In such industries as are covered under these self-regulatory codes, is there actually realistic competition being encouraged, translating into reasonable consumer prices and jobs creation--or are there coded "traps" which secretly encourage cartel behaviour and its excesses?
How do we know such Self-Regulatory Codes as you would love to see in place will actually encourage healthy competition, wider consumer choices and options, and create jobs, let alone "encourage morality"?
How do we know self-regulatory codes will actually compel manufacturers and retailers to, "out of the collective goodness of their hearts," lower prices and increase consumer selection overnight, as if magically?
How do we know you're not secretly asking for reinstatement of "Fair Trading" laws as prevailed until the mid-1960's in the name of "protecting the free market" by way of a "level playing field" excusing such excesses of cartel behaviour as:
price-fixing?
Reseller Price Maintenance Agreements?
"tied-house" agreements prohibiting sale of identical products manufactured by competitors?
restricting or otherwise prohibiting brand advertising?
controlling manufacture and distribution?

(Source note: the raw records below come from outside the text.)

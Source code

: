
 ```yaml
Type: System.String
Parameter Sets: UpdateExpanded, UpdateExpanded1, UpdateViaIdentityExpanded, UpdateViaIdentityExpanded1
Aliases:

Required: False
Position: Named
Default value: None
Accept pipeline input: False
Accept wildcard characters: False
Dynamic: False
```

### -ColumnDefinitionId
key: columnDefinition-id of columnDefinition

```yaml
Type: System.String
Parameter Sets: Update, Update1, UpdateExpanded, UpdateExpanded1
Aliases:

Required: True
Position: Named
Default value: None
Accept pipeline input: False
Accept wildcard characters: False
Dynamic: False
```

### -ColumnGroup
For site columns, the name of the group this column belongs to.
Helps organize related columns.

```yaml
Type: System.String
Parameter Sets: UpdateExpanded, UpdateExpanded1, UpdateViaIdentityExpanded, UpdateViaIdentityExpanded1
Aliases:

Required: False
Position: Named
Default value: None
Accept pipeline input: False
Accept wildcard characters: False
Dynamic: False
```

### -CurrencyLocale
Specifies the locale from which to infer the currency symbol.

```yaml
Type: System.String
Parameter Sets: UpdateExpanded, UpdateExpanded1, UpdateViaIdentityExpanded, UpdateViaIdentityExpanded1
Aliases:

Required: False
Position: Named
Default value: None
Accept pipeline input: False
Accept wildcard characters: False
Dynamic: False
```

deceptive marketing practices such as repackaging essentially the same product under different "brand names," each with supposedly distinct and pecuilar characteristics?

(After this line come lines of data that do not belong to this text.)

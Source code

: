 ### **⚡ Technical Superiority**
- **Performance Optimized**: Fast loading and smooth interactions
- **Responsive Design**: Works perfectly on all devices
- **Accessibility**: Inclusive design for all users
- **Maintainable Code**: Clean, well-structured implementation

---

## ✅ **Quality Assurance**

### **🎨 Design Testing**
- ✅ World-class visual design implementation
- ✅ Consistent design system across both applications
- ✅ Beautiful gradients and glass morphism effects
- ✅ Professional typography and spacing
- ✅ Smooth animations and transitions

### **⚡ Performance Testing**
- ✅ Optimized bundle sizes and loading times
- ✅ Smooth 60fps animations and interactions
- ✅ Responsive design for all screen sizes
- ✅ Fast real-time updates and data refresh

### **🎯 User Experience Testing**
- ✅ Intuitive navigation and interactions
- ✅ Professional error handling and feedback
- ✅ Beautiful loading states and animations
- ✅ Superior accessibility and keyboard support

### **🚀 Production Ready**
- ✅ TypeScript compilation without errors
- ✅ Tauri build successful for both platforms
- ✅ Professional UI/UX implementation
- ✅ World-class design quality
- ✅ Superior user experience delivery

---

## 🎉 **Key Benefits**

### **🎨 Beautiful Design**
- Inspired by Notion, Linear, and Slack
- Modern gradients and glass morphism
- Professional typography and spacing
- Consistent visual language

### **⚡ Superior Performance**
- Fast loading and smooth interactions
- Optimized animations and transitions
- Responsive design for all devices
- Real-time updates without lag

Would your ideal of self-regulatory models place too burdensome an onus upon consumers encountering defective merchandise or other problems to the point of their bringing complaint?
How sure can we be that self-regulatory business models will actually improve the quality of life for especially the Lower Classes "heretofore enslaved to State welfare and its subtle tendencies towards Socialism"?
How would self-regulatory business models actually encourage "a wholesome and simple home life"?
What sort of checks and balances would you actually have in place as part of these self-regulatory codes to ensure the confidence and trust of manufacturers, retailers and end consumers?
Are you now, or have you ever been, an alcoholic, drug addict, sex fiend or pervert, chronic and habitual gambler or spendthrift, sufferer from loathsome mental or social diseases, and/or served time in prisons or psychiatric hospitals?